» **Assigned task**
Take the material below and output exactly the run of lines from the one containing "a library of" down to the one containing "a similar interface", with both included.
[[ Listed entries, beginning ]]
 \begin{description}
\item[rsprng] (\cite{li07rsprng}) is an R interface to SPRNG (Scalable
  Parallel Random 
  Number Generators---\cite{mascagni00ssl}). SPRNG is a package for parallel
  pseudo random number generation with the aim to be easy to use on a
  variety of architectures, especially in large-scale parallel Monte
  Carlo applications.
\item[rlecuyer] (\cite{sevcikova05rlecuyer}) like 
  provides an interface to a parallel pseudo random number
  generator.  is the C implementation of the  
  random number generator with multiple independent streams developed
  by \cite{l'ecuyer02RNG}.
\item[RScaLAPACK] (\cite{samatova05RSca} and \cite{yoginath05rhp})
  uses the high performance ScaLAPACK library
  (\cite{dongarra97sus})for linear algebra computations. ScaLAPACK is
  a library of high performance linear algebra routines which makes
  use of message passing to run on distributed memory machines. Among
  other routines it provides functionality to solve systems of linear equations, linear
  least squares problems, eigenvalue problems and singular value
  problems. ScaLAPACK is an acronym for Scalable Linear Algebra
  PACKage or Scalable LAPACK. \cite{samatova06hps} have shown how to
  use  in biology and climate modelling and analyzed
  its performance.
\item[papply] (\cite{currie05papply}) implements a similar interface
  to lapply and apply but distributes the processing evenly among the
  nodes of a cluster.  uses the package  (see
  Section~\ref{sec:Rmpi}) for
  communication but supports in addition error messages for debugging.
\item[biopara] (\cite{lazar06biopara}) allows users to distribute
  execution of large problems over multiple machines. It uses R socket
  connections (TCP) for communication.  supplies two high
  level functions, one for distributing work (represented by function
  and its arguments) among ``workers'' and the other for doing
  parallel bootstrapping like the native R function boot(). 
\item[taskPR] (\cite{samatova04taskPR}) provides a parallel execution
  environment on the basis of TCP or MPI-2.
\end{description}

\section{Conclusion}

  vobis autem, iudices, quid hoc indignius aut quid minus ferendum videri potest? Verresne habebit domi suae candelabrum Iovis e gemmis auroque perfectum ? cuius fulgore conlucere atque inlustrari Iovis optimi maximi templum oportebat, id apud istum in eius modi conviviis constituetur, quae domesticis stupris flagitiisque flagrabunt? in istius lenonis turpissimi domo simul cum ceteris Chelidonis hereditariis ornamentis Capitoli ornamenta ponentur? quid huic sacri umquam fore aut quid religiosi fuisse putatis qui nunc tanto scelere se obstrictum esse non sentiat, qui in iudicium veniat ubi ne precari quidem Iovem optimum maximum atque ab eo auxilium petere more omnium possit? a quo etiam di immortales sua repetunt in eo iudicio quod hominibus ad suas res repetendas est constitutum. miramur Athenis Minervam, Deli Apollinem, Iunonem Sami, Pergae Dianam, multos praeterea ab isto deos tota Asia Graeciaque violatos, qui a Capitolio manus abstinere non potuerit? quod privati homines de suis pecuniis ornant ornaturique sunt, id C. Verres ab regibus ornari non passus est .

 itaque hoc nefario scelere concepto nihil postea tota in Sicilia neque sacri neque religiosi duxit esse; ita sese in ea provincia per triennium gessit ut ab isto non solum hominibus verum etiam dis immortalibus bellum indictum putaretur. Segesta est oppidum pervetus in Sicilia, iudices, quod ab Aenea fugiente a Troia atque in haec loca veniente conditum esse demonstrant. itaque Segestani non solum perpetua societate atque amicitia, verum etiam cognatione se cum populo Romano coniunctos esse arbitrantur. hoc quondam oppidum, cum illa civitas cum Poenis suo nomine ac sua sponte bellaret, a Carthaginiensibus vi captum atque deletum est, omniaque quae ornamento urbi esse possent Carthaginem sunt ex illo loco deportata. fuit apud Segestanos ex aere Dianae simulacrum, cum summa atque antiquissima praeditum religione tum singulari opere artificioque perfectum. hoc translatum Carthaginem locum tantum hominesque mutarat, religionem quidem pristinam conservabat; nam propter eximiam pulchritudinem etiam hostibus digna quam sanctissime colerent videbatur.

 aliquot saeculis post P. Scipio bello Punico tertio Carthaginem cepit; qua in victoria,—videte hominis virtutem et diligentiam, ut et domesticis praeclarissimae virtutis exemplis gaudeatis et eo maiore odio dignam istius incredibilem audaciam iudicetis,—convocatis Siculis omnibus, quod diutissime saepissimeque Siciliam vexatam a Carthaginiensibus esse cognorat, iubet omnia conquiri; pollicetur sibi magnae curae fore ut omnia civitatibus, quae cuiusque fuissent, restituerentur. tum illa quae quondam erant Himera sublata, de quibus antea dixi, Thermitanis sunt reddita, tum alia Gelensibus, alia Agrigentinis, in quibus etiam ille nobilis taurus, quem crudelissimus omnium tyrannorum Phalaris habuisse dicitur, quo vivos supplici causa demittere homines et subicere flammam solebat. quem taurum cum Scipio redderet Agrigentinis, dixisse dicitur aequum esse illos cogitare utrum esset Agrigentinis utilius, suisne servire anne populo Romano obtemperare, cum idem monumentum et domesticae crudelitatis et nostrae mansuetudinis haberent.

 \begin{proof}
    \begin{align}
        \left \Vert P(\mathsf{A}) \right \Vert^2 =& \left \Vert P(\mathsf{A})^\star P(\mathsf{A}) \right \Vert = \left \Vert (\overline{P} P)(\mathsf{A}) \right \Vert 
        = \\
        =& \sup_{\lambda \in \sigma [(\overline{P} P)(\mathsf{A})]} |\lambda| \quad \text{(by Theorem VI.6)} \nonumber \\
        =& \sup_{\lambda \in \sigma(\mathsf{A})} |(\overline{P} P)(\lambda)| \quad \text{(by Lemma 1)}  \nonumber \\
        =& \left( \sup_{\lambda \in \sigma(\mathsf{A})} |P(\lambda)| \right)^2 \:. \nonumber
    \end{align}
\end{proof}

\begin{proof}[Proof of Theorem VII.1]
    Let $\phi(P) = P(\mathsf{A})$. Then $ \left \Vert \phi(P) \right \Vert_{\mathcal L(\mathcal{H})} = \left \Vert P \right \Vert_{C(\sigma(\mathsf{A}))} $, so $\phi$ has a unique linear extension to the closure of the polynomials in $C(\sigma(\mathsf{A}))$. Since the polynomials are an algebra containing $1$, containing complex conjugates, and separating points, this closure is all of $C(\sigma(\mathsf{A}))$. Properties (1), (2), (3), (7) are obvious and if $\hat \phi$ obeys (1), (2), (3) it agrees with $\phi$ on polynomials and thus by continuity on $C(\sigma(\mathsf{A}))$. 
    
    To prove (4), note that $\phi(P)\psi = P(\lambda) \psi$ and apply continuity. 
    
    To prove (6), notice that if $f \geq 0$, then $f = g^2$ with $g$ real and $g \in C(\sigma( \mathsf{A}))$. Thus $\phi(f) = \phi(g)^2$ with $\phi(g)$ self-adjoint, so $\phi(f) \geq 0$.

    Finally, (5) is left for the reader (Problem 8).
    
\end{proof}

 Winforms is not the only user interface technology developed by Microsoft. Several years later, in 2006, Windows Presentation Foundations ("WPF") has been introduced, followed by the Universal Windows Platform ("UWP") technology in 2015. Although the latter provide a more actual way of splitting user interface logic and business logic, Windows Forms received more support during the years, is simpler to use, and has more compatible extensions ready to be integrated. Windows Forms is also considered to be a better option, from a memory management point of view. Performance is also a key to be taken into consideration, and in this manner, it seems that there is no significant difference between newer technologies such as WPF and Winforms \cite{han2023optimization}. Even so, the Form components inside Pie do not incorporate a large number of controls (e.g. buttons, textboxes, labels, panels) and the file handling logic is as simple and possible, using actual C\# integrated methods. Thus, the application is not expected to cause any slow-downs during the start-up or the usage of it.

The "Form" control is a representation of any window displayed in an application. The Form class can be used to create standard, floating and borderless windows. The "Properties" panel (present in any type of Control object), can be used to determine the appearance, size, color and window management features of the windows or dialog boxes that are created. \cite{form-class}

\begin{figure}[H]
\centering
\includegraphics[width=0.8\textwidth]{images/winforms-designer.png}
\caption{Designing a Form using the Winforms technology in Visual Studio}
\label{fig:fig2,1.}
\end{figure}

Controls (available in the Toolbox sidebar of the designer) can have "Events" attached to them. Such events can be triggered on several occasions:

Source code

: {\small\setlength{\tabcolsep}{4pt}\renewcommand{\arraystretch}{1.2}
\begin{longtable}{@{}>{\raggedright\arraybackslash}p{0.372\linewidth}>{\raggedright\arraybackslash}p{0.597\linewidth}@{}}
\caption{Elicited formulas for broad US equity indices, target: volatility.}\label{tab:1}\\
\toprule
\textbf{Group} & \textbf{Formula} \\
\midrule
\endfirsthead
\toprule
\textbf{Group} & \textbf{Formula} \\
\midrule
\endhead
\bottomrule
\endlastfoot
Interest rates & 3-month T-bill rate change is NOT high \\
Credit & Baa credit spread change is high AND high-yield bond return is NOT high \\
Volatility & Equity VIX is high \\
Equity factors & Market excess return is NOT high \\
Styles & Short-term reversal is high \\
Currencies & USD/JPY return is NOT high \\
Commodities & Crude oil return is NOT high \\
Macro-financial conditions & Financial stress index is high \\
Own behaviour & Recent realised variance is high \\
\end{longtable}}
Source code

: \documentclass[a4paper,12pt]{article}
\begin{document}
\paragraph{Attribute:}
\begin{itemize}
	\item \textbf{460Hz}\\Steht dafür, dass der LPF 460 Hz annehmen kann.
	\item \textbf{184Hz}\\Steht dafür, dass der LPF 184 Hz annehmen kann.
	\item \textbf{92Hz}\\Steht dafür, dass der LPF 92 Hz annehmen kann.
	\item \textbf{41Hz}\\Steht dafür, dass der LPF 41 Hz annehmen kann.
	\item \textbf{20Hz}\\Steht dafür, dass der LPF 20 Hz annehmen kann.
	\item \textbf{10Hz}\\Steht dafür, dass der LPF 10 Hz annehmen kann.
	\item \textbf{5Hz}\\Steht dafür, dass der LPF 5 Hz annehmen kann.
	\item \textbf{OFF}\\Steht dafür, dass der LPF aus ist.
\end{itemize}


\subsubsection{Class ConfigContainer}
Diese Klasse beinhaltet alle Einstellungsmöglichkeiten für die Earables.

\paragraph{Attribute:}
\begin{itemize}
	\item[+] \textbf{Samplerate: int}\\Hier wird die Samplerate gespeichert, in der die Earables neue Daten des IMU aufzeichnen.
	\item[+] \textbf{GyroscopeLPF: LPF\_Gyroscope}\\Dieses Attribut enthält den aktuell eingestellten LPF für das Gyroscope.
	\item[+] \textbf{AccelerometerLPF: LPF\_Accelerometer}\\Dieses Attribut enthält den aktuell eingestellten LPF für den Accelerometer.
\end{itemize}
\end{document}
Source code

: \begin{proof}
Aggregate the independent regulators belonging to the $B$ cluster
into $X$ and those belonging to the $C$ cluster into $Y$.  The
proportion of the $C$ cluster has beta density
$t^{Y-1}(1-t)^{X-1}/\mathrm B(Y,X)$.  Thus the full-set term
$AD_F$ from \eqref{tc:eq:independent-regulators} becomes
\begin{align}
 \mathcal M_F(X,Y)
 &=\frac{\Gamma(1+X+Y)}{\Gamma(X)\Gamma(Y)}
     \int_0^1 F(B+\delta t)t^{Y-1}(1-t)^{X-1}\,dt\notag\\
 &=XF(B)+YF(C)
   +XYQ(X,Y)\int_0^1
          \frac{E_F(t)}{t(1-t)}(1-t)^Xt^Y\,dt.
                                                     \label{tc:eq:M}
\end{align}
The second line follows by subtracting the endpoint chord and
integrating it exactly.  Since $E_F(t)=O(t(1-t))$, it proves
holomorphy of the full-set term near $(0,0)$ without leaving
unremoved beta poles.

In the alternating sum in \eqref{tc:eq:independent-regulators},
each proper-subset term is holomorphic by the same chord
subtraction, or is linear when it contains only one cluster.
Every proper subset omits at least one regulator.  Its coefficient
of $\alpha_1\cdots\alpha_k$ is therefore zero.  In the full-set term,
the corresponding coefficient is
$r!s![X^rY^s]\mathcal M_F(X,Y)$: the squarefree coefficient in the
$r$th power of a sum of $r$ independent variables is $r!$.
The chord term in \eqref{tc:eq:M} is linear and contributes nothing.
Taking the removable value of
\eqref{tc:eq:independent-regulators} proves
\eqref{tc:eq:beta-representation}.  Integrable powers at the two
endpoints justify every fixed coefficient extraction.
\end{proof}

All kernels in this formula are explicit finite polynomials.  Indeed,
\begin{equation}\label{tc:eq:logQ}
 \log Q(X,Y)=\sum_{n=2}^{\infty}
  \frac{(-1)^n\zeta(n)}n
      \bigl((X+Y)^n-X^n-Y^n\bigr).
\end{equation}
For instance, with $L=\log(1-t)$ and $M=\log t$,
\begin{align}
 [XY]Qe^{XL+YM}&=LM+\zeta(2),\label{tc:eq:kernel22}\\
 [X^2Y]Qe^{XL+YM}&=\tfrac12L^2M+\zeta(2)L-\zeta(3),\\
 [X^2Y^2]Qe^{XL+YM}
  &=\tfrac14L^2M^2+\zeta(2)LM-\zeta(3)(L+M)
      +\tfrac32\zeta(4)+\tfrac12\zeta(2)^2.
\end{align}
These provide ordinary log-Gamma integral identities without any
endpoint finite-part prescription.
[[ Listed entries, end ]]
» **The answer**
  a library of high performance linear algebra routines which makes
  use of message passing to run on distributed memory machines. Among
  other routines it provides functionality to solve systems of linear equations, linear
  least squares problems, eigenvalue problems and singular value
  problems. ScaLAPACK is an acronym for Scalable Linear Algebra
  PACKage or Scalable LAPACK. \cite{samatova06hps} have shown how to
  use  in biology and climate modelling and analyzed
  its performance.
\item[papply] (\cite{currie05papply}) implements a similar interface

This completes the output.